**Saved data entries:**
§ §

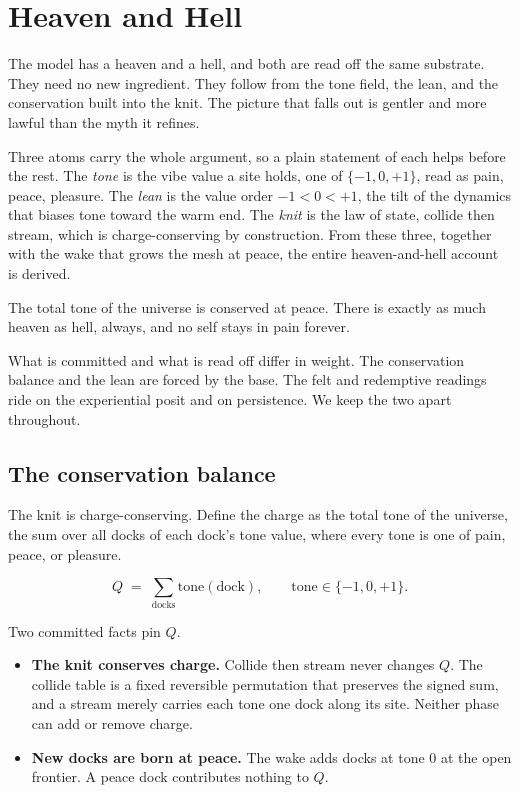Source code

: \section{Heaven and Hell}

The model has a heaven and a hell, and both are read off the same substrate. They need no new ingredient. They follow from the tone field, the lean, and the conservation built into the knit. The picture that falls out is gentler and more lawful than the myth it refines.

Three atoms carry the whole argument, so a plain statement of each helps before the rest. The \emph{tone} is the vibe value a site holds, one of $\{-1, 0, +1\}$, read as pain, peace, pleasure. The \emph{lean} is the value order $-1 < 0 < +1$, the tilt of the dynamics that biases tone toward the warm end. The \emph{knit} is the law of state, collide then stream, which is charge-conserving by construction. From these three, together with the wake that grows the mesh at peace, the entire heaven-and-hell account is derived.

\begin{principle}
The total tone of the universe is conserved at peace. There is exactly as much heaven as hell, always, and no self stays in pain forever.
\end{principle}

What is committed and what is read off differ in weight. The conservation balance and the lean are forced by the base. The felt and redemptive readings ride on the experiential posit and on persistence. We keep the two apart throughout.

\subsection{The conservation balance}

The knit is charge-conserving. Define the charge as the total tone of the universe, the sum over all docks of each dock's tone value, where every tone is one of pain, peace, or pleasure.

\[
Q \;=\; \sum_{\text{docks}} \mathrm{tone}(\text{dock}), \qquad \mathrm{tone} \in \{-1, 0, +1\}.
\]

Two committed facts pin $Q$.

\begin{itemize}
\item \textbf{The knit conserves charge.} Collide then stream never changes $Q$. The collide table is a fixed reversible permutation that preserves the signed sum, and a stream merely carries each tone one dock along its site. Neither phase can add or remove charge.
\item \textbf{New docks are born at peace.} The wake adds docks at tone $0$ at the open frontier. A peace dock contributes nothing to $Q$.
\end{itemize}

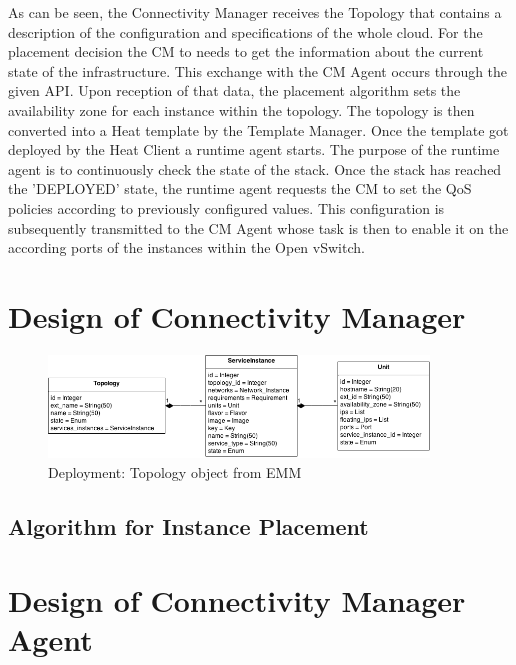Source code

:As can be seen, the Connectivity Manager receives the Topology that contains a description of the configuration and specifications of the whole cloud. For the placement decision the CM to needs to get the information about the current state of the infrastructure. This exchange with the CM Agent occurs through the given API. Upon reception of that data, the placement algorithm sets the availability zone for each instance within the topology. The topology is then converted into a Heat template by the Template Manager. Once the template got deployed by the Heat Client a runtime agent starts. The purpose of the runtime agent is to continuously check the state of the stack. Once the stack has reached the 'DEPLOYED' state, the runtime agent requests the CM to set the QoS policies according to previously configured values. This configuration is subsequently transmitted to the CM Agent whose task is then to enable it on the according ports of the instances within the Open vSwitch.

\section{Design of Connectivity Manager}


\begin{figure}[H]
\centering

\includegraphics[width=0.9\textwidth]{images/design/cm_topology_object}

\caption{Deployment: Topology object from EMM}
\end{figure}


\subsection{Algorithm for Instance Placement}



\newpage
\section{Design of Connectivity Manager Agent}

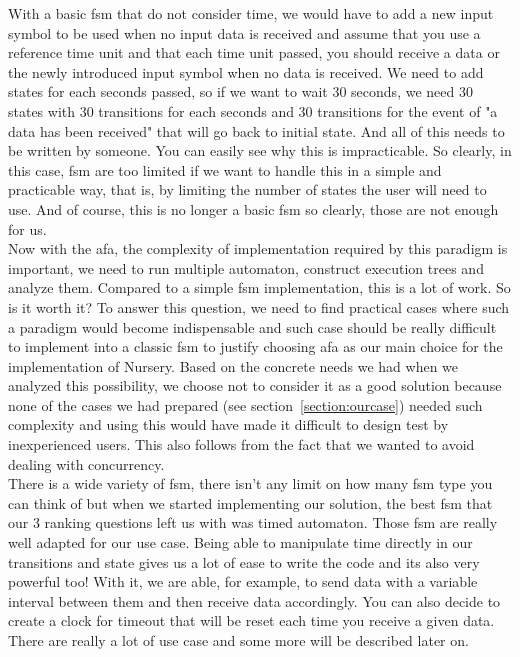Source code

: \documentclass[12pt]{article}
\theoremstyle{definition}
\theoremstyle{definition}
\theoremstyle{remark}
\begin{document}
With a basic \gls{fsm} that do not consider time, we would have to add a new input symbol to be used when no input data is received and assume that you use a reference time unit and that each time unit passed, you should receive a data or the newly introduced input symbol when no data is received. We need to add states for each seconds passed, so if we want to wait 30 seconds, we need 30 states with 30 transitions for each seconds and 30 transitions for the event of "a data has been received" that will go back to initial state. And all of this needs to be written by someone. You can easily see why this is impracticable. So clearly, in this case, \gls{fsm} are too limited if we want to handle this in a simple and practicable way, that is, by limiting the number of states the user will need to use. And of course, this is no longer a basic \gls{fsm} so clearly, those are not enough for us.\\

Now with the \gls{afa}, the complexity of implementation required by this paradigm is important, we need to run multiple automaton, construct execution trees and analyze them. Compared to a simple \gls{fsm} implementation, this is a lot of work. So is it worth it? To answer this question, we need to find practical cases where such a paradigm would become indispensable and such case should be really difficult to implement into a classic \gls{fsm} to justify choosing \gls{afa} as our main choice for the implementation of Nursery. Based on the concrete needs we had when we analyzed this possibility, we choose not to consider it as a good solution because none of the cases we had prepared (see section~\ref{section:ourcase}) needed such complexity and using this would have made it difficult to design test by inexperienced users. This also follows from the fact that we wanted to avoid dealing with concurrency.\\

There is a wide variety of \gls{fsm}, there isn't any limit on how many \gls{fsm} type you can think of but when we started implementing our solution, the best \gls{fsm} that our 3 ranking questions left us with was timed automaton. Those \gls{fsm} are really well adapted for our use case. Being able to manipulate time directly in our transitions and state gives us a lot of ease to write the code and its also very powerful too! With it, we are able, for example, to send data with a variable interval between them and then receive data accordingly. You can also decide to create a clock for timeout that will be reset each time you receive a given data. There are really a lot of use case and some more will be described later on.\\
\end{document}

§ §

**Task brief:** When you repeat the data, keep every line exact and drop the images.

**Result of this task:**
Source code

: \section{Heaven and Hell}

The model has a heaven and a hell, and both are read off the same substrate. They need no new ingredient. They follow from the tone field, the lean, and the conservation built into the knit. The picture that falls out is gentler and more lawful than the myth it refines.

Three atoms carry the whole argument, so a plain statement of each helps before the rest. The \emph{tone} is the vibe value a site holds, one of $\{-1, 0, +1\}$, read as pain, peace, pleasure. The \emph{lean} is the value order $-1 < 0 < +1$, the tilt of the dynamics that biases tone toward the warm end. The \emph{knit} is the law of state, collide then stream, which is charge-conserving by construction. From these three, together with the wake that grows the mesh at peace, the entire heaven-and-hell account is derived.

\begin{principle}
The total tone of the universe is conserved at peace. There is exactly as much heaven as hell, always, and no self stays in pain forever.
\end{principle}

What is committed and what is read off differ in weight. The conservation balance and the lean are forced by the base. The felt and redemptive readings ride on the experiential posit and on persistence. We keep the two apart throughout.

\subsection{The conservation balance}

The knit is charge-conserving. Define the charge as the total tone of the universe, the sum over all docks of each dock's tone value, where every tone is one of pain, peace, or pleasure.

\[
Q \;=\; \sum_{\text{docks}} \mathrm{tone}(\text{dock}), \qquad \mathrm{tone} \in \{-1, 0, +1\}.
\]

Two committed facts pin $Q$.

\begin{itemize}
\item \textbf{The knit conserves charge.} Collide then stream never changes $Q$. The collide table is a fixed reversible permutation that preserves the signed sum, and a stream merely carries each tone one dock along its site. Neither phase can add or remove charge.
\item \textbf{New docks are born at peace.} The wake adds docks at tone $0$ at the open frontier. A peace dock contributes nothing to $Q$.
\end{itemize}

Source code

:As can be seen, the Connectivity Manager receives the Topology that contains a description of the configuration and specifications of the whole cloud. For the placement decision the CM to needs to get the information about the current state of the infrastructure. This exchange with the CM Agent occurs through the given API. Upon reception of that data, the placement algorithm sets the availability zone for each instance within the topology. The topology is then converted into a Heat template by the Template Manager. Once the template got deployed by the Heat Client a runtime agent starts. The purpose of the runtime agent is to continuously check the state of the stack. Once the stack has reached the 'DEPLOYED' state, the runtime agent requests the CM to set the QoS policies according to previously configured values. This configuration is subsequently transmitted to the CM Agent whose task is then to enable it on the according ports of the instances within the Open vSwitch.

\section{Design of Connectivity Manager}


\begin{figure}[H]
\centering

\includegraphics[width=0.9\textwidth]{images/design/cm_topology_object}

\caption{Deployment: Topology object from EMM}
\end{figure}


\subsection{Algorithm for Instance Placement}



\newpage
\section{Design of Connectivity Manager Agent}

Source code

: \documentclass[12pt]{article}
\theoremstyle{definition}
\theoremstyle{definition}
\theoremstyle{remark}
\begin{document}
With a basic \gls{fsm} that do not consider time, we would have to add a new input symbol to be used when no input data is received and assume that you use a reference time unit and that each time unit passed, you should receive a data or the newly introduced input symbol when no data is received. We need to add states for each seconds passed, so if we want to wait 30 seconds, we need 30 states with 30 transitions for each seconds and 30 transitions for the event of "a data has been received" that will go back to initial state. And all of this needs to be written by someone. You can easily see why this is impracticable. So clearly, in this case, \gls{fsm} are too limited if we want to handle this in a simple and practicable way, that is, by limiting the number of states the user will need to use. And of course, this is no longer a basic \gls{fsm} so clearly, those are not enough for us.\\

Now with the \gls{afa}, the complexity of implementation required by this paradigm is important, we need to run multiple automaton, construct execution trees and analyze them. Compared to a simple \gls{fsm} implementation, this is a lot of work. So is it worth it? To answer this question, we need to find practical cases where such a paradigm would become indispensable and such case should be really difficult to implement into a classic \gls{fsm} to justify choosing \gls{afa} as our main choice for the implementation of Nursery. Based on the concrete needs we had when we analyzed this possibility, we choose not to consider it as a good solution because none of the cases we had prepared (see section~\ref{section:ourcase}) needed such complexity and using this would have made it difficult to design test by inexperienced users. This also follows from the fact that we wanted to avoid dealing with concurrency.\\

There is a wide variety of \gls{fsm}, there isn't any limit on how many \gls{fsm} type you can think of but when we started implementing our solution, the best \gls{fsm} that our 3 ranking questions left us with was timed automaton. Those \gls{fsm} are really well adapted for our use case. Being able to manipulate time directly in our transitions and state gives us a lot of ease to write the code and its also very powerful too! With it, we are able, for example, to send data with a variable interval between them and then receive data accordingly. You can also decide to create a clock for timeout that will be reset each time you receive a given data. There are really a lot of use case and some more will be described later on.\\
\end{document}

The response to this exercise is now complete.